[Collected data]
[Start of Attachment]

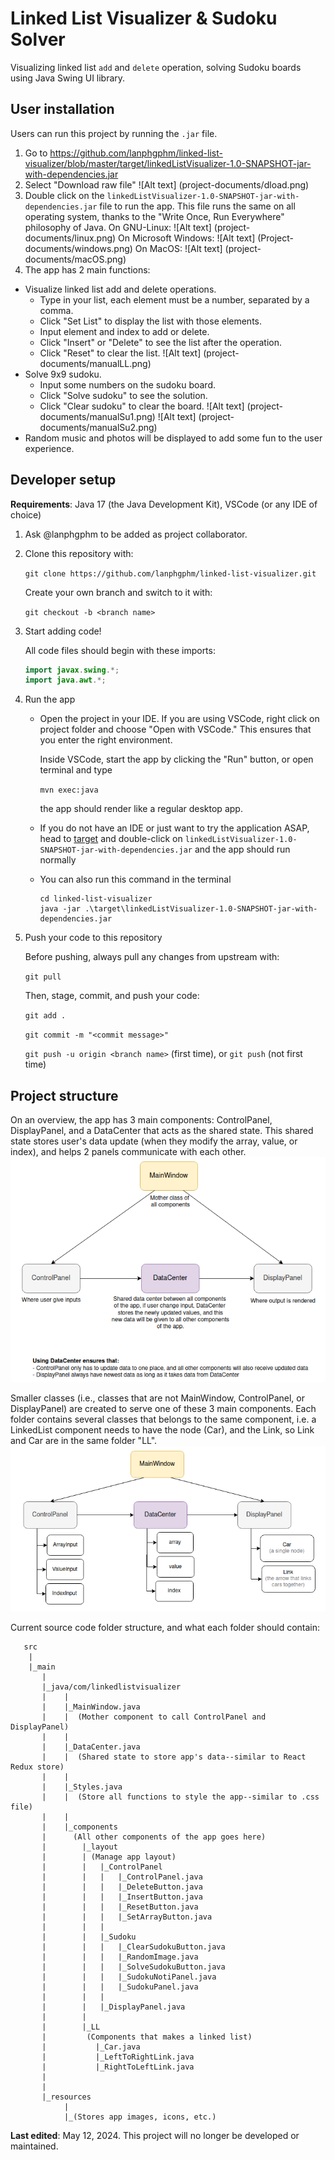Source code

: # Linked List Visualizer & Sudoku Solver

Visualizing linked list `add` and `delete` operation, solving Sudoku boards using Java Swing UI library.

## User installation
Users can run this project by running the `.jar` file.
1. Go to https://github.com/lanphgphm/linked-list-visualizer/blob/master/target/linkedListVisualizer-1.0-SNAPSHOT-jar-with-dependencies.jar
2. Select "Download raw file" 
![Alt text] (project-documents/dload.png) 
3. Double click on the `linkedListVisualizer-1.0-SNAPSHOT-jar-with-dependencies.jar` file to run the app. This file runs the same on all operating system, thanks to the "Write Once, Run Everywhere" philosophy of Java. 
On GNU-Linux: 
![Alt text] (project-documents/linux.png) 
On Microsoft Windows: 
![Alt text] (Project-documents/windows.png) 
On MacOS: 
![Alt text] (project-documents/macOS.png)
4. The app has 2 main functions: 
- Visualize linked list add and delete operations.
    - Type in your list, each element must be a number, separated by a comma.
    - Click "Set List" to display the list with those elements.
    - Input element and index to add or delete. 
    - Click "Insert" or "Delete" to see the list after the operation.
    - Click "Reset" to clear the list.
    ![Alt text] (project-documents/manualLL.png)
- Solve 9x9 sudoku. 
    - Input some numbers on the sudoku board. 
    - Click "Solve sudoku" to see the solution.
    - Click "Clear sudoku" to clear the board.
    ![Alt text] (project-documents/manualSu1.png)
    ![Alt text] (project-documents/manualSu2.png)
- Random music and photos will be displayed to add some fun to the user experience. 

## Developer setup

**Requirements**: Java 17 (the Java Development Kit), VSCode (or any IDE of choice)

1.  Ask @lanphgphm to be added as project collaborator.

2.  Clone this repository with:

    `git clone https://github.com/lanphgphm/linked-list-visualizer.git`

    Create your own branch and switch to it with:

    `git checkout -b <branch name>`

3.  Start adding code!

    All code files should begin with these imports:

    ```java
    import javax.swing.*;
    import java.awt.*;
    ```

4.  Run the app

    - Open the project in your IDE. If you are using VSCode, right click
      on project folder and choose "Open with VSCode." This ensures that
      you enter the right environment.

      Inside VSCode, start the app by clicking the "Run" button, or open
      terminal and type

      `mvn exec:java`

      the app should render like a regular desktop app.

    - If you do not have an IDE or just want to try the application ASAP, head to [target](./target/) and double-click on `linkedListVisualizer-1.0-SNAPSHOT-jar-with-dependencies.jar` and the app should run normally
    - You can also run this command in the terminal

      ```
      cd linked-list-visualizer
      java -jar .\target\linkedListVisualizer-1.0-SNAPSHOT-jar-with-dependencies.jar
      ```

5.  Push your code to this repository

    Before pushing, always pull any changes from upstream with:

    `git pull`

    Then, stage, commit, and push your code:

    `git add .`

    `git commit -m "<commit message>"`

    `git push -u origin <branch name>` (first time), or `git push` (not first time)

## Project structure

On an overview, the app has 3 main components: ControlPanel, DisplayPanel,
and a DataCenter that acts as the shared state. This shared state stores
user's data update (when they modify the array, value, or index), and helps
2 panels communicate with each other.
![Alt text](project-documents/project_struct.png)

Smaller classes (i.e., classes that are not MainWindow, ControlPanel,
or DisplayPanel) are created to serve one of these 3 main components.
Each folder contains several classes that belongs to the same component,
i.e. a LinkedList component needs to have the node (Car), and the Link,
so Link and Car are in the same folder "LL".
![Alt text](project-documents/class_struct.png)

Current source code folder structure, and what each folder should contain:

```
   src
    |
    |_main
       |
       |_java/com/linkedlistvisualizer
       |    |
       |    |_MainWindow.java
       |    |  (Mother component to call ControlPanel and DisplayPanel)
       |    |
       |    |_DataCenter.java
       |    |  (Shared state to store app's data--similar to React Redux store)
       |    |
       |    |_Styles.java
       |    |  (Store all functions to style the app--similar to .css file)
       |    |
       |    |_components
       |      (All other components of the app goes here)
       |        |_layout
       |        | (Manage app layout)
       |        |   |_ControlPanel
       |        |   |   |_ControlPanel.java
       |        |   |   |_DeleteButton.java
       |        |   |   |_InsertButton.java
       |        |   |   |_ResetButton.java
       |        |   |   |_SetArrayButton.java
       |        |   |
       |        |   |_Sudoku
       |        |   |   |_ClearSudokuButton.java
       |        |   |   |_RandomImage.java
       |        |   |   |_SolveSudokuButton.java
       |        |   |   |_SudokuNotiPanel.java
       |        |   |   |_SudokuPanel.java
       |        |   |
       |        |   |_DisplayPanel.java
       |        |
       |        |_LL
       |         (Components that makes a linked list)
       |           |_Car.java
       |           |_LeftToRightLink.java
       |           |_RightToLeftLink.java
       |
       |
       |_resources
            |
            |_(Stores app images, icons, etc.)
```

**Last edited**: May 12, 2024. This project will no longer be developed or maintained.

[End of Attachment]

## WHAT THE EXERCISE ASKS
Each record above is to be written out exactly; the pictures are not.

## ANSWER TO THE PROBLEM
Source code

: # Linked List Visualizer & Sudoku Solver

Visualizing linked list `add` and `delete` operation, solving Sudoku boards using Java Swing UI library.

## User installation
Users can run this project by running the `.jar` file.
1. Go to https://github.com/lanphgphm/linked-list-visualizer/blob/master/target/linkedListVisualizer-1.0-SNAPSHOT-jar-with-dependencies.jar
2. Select "Download raw file" 
![Alt text] (project-documents/dload.png) 
3. Double click on the `linkedListVisualizer-1.0-SNAPSHOT-jar-with-dependencies.jar` file to run the app. This file runs the same on all operating system, thanks to the "Write Once, Run Everywhere" philosophy of Java. 
On GNU-Linux: 
![Alt text] (project-documents/linux.png) 
On Microsoft Windows: 
![Alt text] (Project-documents/windows.png) 
On MacOS: 
![Alt text] (project-documents/macOS.png)
4. The app has 2 main functions: 
- Visualize linked list add and delete operations.
    - Type in your list, each element must be a number, separated by a comma.
    - Click "Set List" to display the list with those elements.
    - Input element and index to add or delete. 
    - Click "Insert" or "Delete" to see the list after the operation.
    - Click "Reset" to clear the list.
    ![Alt text] (project-documents/manualLL.png)
- Solve 9x9 sudoku. 
    - Input some numbers on the sudoku board. 
    - Click "Solve sudoku" to see the solution.
    - Click "Clear sudoku" to clear the board.
    ![Alt text] (project-documents/manualSu1.png)
    ![Alt text] (project-documents/manualSu2.png)
- Random music and photos will be displayed to add some fun to the user experience. 

## Developer setup

**Requirements**: Java 17 (the Java Development Kit), VSCode (or any IDE of choice)

1.  Ask @lanphgphm to be added as project collaborator.

2.  Clone this repository with:

    `git clone https://github.com/lanphgphm/linked-list-visualizer.git`

    Create your own branch and switch to it with:

    `git checkout -b <branch name>`

3.  Start adding code!

    All code files should begin with these imports:

    ```java
    import javax.swing.*;
    import java.awt.*;
    ```

4.  Run the app

    - Open the project in your IDE. If you are using VSCode, right click
      on project folder and choose "Open with VSCode." This ensures that
      you enter the right environment.

      Inside VSCode, start the app by clicking the "Run" button, or open
      terminal and type

      `mvn exec:java`

      the app should render like a regular desktop app.

    - If you do not have an IDE or just want to try the application ASAP, head to [target](./target/) and double-click on `linkedListVisualizer-1.0-SNAPSHOT-jar-with-dependencies.jar` and the app should run normally
    - You can also run this command in the terminal

      ```
      cd linked-list-visualizer
      java -jar .\target\linkedListVisualizer-1.0-SNAPSHOT-jar-with-dependencies.jar
      ```

5.  Push your code to this repository

    Before pushing, always pull any changes from upstream with:

    `git pull`

    Then, stage, commit, and push your code:

    `git add .`

    `git commit -m "<commit message>"`

    `git push -u origin <branch name>` (first time), or `git push` (not first time)

## Project structure

On an overview, the app has 3 main components: ControlPanel, DisplayPanel,
and a DataCenter that acts as the shared state. This shared state stores
user's data update (when they modify the array, value, or index), and helps
2 panels communicate with each other.
![Alt text](project-documents/project_struct.png)

Smaller classes (i.e., classes that are not MainWindow, ControlPanel,
or DisplayPanel) are created to serve one of these 3 main components.
Each folder contains several classes that belongs to the same component,
i.e. a LinkedList component needs to have the node (Car), and the Link,
so Link and Car are in the same folder "LL".
![Alt text](project-documents/class_struct.png)

Current source code folder structure, and what each folder should contain:

```
   src
    |
    |_main
       |
       |_java/com/linkedlistvisualizer
       |    |
       |    |_MainWindow.java
       |    |  (Mother component to call ControlPanel and DisplayPanel)
       |    |
       |    |_DataCenter.java
       |    |  (Shared state to store app's data--similar to React Redux store)
       |    |
       |    |_Styles.java
       |    |  (Store all functions to style the app--similar to .css file)
       |    |
       |    |_components
       |      (All other components of the app goes here)
       |        |_layout
       |        | (Manage app layout)
       |        |   |_ControlPanel
       |        |   |   |_ControlPanel.java
       |        |   |   |_DeleteButton.java
       |        |   |   |_InsertButton.java
       |        |   |   |_ResetButton.java
       |        |   |   |_SetArrayButton.java
       |        |   |
       |        |   |_Sudoku
       |        |   |   |_ClearSudokuButton.java
       |        |   |   |_RandomImage.java
       |        |   |   |_SolveSudokuButton.java
       |        |   |   |_SudokuNotiPanel.java
       |        |   |   |_SudokuPanel.java
       |        |   |
       |        |   |_DisplayPanel.java
       |        |
       |        |_LL
       |         (Components that makes a linked list)
       |           |_Car.java
       |           |_LeftToRightLink.java
       |           |_RightToLeftLink.java
       |
       |
       |_resources
            |
            |_(Stores app images, icons, etc.)
```

**Last edited**: May 12, 2024. This project will no longer be developed or maintained.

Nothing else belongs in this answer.